In CS Lewis’s allegory about heaven and hell, The Great Divorce, and in the Narnia Stories - everything is more solid in heaven. The present life on earth becomes ‘thin’ and insubstantial, wraithlike in comparison. We live now, says Lewis,  in the shadowlands.

Our society talks much of ‘spirituality’ - the buzzword of school inspections. It’s fashionable to be spiritual. But there is little focus to that spirituality, and indeed often a denial that there is any objective ‘other’ - the transcendent God of Glory. Spirituality is seen as something purely internal, subjective and personal. Because of this absent substantiator in postmodern society; an absence of the One who gives weight to human existence, there is a lack of solidness in society, of glory, of weight. And although we don’t have time to develop the links here, a lack of respect. We are in danger of becoming all surface and image.

Tesco ergo sum. I shop therefore I am.

Not that there’s anything wrong with a bit of surface and image occasionally. A little bit of retail therapy is just the thing when we’re consumed by metaphysical angst. It’s amazing what a new laptop or pair of shoes can do! But if image is all there is, then we are empty, and simply manipulated by the fashions of the age. Friedrich Nietzsche reflected on this in the 19th century. He wrote: “When there is the ‘death of God’ in a culture, it becomes increasingly hollowed out, ‘weightless’”.

One of my fellow students at theological college was good at everything. And he knew it.

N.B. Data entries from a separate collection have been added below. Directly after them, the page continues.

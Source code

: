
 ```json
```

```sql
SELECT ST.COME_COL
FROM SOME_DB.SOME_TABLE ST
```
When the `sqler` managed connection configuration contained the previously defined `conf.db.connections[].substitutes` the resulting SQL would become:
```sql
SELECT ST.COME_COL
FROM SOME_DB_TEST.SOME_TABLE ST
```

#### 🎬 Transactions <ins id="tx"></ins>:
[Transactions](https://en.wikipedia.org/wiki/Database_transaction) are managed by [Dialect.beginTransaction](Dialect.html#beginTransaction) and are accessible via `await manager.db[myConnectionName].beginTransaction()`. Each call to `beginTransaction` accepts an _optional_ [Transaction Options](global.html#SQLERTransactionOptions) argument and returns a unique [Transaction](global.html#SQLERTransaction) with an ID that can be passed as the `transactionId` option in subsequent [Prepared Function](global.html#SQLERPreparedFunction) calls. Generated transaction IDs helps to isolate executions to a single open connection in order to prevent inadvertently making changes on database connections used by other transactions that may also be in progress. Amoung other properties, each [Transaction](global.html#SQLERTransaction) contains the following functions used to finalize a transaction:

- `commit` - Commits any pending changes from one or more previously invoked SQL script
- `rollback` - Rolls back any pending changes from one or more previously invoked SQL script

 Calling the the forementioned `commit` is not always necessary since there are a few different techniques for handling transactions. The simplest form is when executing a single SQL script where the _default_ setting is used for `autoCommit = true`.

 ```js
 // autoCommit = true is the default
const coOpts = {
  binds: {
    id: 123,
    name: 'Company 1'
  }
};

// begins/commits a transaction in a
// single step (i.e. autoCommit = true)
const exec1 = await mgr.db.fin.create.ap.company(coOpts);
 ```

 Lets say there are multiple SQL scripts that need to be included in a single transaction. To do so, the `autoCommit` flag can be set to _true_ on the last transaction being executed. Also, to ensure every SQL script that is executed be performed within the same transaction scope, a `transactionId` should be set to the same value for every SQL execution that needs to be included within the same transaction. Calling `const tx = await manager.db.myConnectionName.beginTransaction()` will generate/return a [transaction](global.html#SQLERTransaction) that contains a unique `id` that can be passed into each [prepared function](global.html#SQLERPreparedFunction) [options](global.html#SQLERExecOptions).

So nobody liked him very much.  There was much schadenfreude when he was rusticated for a term for driving a mini car through the front doors of the college - I think substances were also involved. Someone pinned a large notice above his door with the single word in Hebrew: Ichabod - the glory has departed.

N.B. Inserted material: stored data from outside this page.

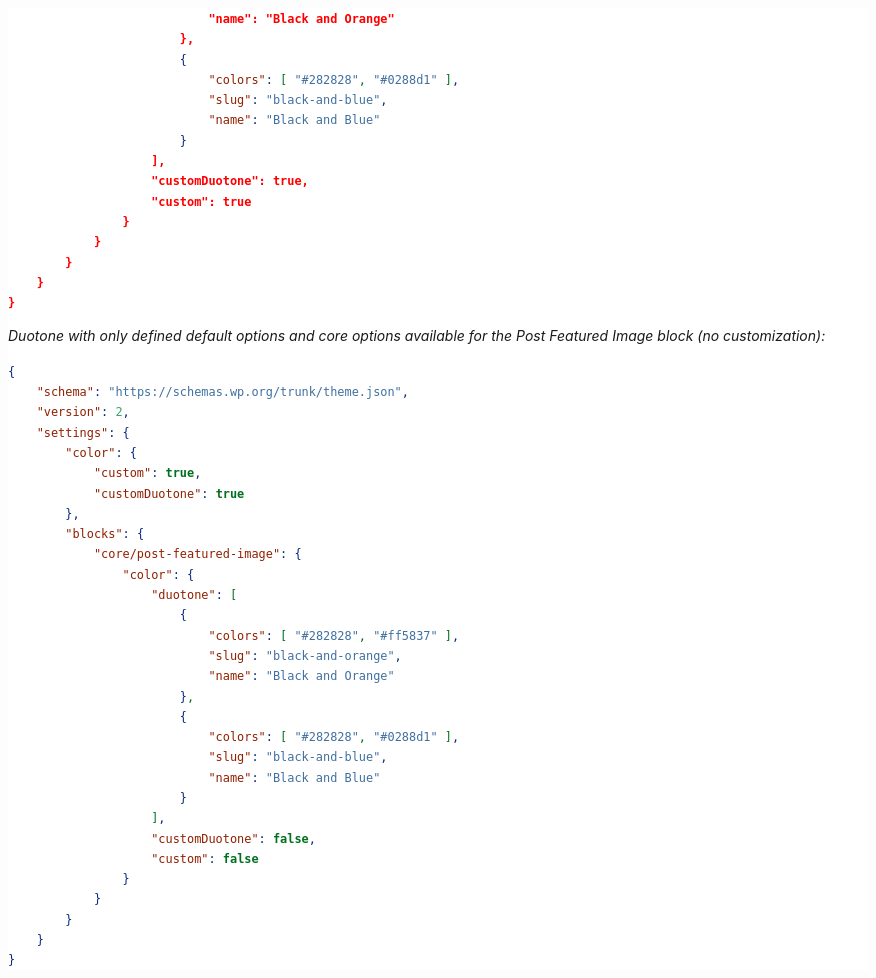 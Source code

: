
 ```json
							"name": "Black and Orange"
						},
						{
							"colors": [ "#282828", "#0288d1" ],
							"slug": "black-and-blue", 
							"name": "Black and Blue"
						}
					],
					"customDuotone": true,
					"custom": true
				}
			}
		}
	}
}
```

*Duotone with only defined default options and core options available for the Post Featured Image block (no customization):*

```json
{
	"schema": "https://schemas.wp.org/trunk/theme.json",
	"version": 2,
	"settings": {
		"color": {
			"custom": true,
			"customDuotone": true
		},	
		"blocks": {
			"core/post-featured-image": {
				"color": {
					"duotone": [
						{
							"colors": [ "#282828", "#ff5837" ],
							"slug": "black-and-orange",
							"name": "Black and Orange"
						},
						{
							"colors": [ "#282828", "#0288d1" ],
							"slug": "black-and-blue",
							"name": "Black and Blue"
						}
					],
					"customDuotone": false,
					"custom": false
				}
			}
		} 
	}
}
```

It was the name given to Eli’s grandson Ichabod, who was born just after a particularly crushing defeat by the Philistines who also stole the Ark of the Covenant which represented the glory of God. In fact it’s a rather tragic story that the Jewish writer turns into a little joke at the end.

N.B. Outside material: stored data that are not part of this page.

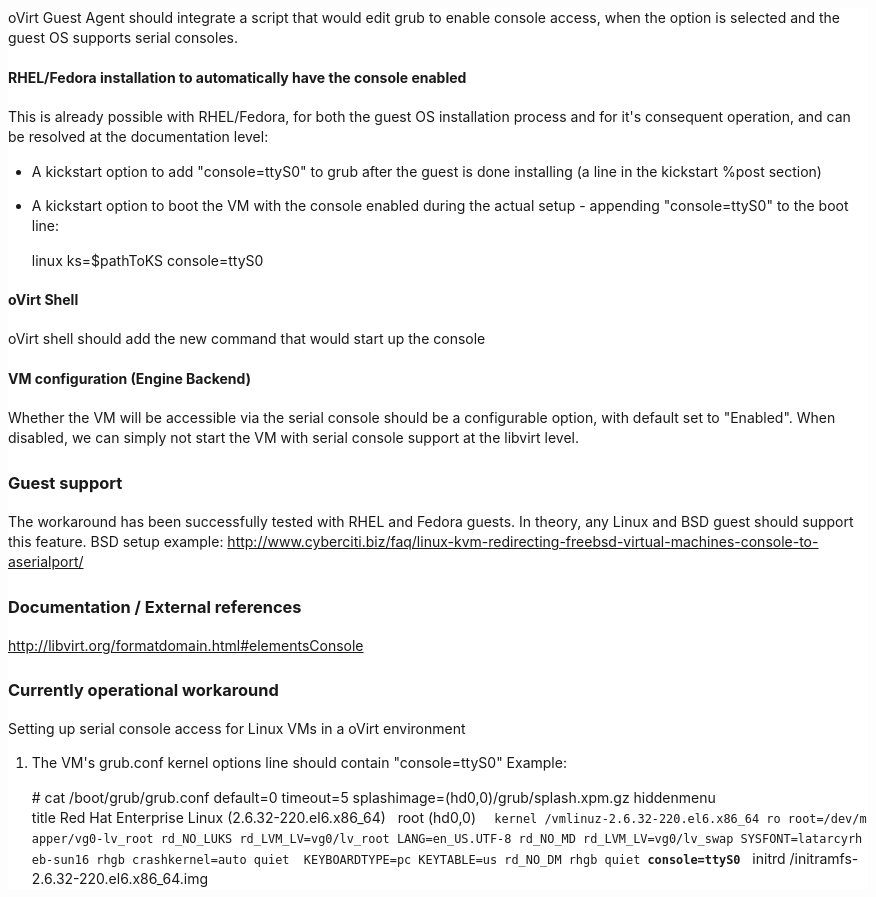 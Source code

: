 oVirt Guest Agent should integrate a script that would edit grub to enable console access, when the option is selected and the guest OS supports serial consoles.

#### RHEL/Fedora installation to automatically have the console enabled

This is already possible with RHEL/Fedora, for both the guest OS installation process and for it's consequent operation, and can be resolved at the documentation level:

*   A kickstart option to add "console=ttyS0" to grub after the guest is done installing (a line in the kickstart %post section)
*   A kickstart option to boot the VM with the console enabled during the actual setup - appending "console=ttyS0" to the boot line:

      linux ks=$pathToKS console=ttyS0

#### oVirt Shell

oVirt shell should add the new command that would start up the console

#### VM configuration (Engine Backend)

Whether the VM will be accessible via the serial console should be a configurable option, with default set to "Enabled". When disabled, we can simply not start the VM with serial console support at the libvirt level.

### Guest support

The workaround has been successfully tested with RHEL and Fedora guests. In theory, any Linux and BSD guest should support this feature. BSD setup example: <http://www.cyberciti.biz/faq/linux-kvm-redirecting-freebsd-virtual-machines-console-to-aserialport/>

### Documentation / External references

<http://libvirt.org/formatdomain.html#elementsConsole>

### Currently operational workaround

Setting up serial console access for Linux VMs in a oVirt environment

1. The VM's grub.conf kernel options line should contain "console=ttyS0" Example:

      # cat /boot/grub/grub.conf
      default=0
      timeout=5
      splashimage=(hd0,0)/grub/splash.xpm.gz
      hiddenmenu
      title Red Hat Enterprise Linux (2.6.32-220.el6.x86_64)
        root (hd0,0)
`  kernel /vmlinuz-2.6.32-220.el6.x86_64 ro root=/dev/mapper/vg0-lv_root rd_NO_LUKS rd_LVM_LV=vg0/lv_root LANG=en_US.UTF-8 rd_NO_MD rd_LVM_LV=vg0/lv_swap SYSFONT=latarcyrheb-sun16 rhgb crashkernel=auto quiet  KEYBOARDTYPE=pc KEYTABLE=us rd_NO_DM rhgb quiet `**`console=ttyS0`**
        initrd /initramfs-2.6.32-220.el6.x86_64.img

“And it came to pass, when the messenger made mention of the ark of God, that Eli fell from off the seat backward by the side of the gate, and his neck brake, and he died: for he was an old man, and heavy.”
(I Sam 4)

So the grandson, born at the same time is called Ichabod, the glory has departed - the Ark of the Covenant has been carried off. But it could mean, the heavy one has departed - the fat man has died.

Ichabod might be a suitable epitaph for the last 20 years: much spiritual interest but little spiritual depth or weight. Believe but don’t belong. It is a simple truth of the Christian faith that we must not neglect the spiritual because of the ever-pressing needs of the secular. St Matthew left his highly paid civil service job to become a wandering disciple, following Christ. To neglect nurturing our relationship with Christ is to increase our superficiality and weightlessness. It is an ultimate vanity that leaves us to consume our own images.

In our Christian tradition, music and liturgy, art and architecture - these play a great part in nourishing our spiritual life. The glory of our music, our architecture, our liturgy, is all supposed to draw us into the weightier glory of God. The senses aid our mind, for Christ in us, our transcendent hope of glory, cannot be grasped by reason alone. Isaac Newton was seeking for that which was hidden. St Paul reminds us in his epistle to the Colossians that “the mystery which has been kept hidden for ages and generations, is now disclosed to the saints.” (Col 1.26)

The saints like Matthew. The saints like you and me.

And what is this mystery? Paul goes on to say: “which is, Christ in you, the hope of glory.” So Matthew and the apostle Paul’s mission is now our mission. This mystical, yet profoundly real, inner presence of Christ makes us people of substance, who can with humility, offer, not certainties, but solid joys and lasting pleasures. Confidence without arrogance.

“For God, who said, “Let light shine out of darkness,” made his light shine in our hearts to give us the light of the knowledge of the glory of God in the face of Christ.” 2 Cor 4.6.